Summarizing, the present results indicate that BB can improve the quality of cognitive performance, in particular attention. As there was no association of BB with an increase in absolute 40 or 45 Hz power compared to PN or MB, the hypothesized neural entrainment in the brain, i.e., neural synchronization with gamma BB could not be confirmed by our EEG recordings. However, the present findings suggest that the quality of the performance of the Flanker task, at least in the BB condition, is positively related to the absolute gamma power. Thus, in spite of some evidence that cognitive performance seems to be associated with brain activity, as measured by EEG power, the cognitive enhancing effect of BB could not be explained by the notion of BB increasing the gamma power.

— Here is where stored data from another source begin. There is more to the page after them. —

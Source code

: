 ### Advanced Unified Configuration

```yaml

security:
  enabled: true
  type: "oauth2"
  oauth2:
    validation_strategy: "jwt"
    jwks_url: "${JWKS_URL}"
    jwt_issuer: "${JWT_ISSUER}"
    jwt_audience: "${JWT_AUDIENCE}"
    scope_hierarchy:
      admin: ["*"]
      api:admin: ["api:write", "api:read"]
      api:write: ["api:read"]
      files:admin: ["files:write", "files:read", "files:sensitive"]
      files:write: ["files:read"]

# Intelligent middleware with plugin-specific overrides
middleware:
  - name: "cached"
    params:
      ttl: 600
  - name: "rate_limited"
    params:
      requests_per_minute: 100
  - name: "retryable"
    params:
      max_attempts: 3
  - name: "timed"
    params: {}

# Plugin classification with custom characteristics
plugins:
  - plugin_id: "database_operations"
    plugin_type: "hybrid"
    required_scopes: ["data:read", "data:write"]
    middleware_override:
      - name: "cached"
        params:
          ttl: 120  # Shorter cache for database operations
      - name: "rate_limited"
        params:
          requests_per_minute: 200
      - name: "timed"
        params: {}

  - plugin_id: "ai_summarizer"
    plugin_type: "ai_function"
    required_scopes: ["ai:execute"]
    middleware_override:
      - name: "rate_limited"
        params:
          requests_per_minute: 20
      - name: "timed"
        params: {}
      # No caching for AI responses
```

An explanation for the present controversial findings concerning the EEG recordings could be that the number of useable EEG recordings was quite low. A further limitation of the present study is the quite small and specific sample of students. It may well be true that the Flanker task is not sensitive enough for this highly educated sample, which may have caused Flanker RT parameters to deviate from a normal distribution. Furthermore, the minor heterogeneity of the sample might have caused that EEG power measures were also not normally distributed. As we, therefore, had to apply non-parametric tests more subtle differences between conditions could have been unnoticed. Finally, the present exposure of the participants to the auditory stimuli for 5 min could have been of a too short duration to induce major effects.

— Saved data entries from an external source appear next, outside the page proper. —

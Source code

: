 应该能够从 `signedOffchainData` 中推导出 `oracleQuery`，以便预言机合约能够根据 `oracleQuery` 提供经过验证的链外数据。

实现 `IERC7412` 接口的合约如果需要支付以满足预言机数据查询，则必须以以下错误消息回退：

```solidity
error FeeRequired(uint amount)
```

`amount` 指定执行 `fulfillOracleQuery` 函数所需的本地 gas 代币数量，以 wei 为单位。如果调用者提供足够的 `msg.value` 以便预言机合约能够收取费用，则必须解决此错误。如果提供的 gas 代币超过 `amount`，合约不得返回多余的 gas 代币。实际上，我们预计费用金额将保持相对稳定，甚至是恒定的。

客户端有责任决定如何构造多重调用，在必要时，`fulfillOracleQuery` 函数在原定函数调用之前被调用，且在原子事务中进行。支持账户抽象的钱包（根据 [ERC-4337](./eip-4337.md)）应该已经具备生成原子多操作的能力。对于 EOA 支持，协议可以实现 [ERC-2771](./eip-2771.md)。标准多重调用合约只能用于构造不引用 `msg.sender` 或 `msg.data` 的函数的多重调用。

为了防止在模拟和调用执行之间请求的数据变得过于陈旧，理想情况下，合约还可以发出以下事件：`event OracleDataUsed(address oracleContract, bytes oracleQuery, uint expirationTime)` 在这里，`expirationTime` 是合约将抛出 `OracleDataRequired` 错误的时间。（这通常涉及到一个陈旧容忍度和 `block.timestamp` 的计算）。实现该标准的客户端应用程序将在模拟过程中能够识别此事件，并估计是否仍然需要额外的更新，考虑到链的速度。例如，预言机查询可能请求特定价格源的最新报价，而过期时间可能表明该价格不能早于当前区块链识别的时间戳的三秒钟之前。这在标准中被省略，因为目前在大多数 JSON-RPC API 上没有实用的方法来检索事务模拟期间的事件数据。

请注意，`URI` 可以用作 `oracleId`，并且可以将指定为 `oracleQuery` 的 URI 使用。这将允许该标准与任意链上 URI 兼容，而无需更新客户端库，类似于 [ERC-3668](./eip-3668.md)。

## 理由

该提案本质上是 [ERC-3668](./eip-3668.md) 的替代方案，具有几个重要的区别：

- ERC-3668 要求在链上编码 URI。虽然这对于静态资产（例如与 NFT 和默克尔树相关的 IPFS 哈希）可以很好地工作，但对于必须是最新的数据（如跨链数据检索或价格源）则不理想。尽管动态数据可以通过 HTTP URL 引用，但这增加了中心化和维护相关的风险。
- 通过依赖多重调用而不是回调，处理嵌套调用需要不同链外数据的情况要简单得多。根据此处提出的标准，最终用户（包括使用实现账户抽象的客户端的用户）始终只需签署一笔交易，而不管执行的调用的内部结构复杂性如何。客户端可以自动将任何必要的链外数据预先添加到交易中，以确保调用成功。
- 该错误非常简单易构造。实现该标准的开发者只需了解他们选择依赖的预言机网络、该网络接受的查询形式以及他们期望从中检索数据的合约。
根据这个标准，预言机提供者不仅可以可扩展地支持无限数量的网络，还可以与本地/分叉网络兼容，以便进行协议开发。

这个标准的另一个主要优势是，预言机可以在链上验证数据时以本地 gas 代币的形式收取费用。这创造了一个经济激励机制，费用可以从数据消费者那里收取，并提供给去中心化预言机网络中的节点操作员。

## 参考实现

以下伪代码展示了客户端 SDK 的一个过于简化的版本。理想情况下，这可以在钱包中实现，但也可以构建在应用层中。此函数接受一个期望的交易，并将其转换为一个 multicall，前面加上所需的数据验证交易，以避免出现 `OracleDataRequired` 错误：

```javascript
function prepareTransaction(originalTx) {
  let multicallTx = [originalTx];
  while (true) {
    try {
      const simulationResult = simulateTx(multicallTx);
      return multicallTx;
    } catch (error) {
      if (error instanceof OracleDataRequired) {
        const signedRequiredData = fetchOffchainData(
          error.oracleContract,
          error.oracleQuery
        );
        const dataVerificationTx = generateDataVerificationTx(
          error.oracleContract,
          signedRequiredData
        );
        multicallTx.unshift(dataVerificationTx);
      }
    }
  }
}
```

Based on the above-mentioned limitations we recommend that future research on BB should make use of a larger sample of participants to be sure that participants are a better representation of the overall population. Moreover, it could be preferred to study participants with a specific disorder, for example AD(H)D. Additional recommendations could be to focus on a broader range of cognitive functions to determine the effects of BB on the performance of other tasks. Finally, a better design could be to expose participants to the auditory stimuli for a longer time than 5 min as used in the present study.

Overall, the current findings show that listening to 40 Hz BB improves attention, as measured by the Flanker task. Although we found some evidence that the performance of the Flanker task was associated with a higher absolute power of 40 and 45 Hz frequencies, we could not confirm that BB improves attention by inducing a higher gamma power, reflecting the occurrence of neural entrainment.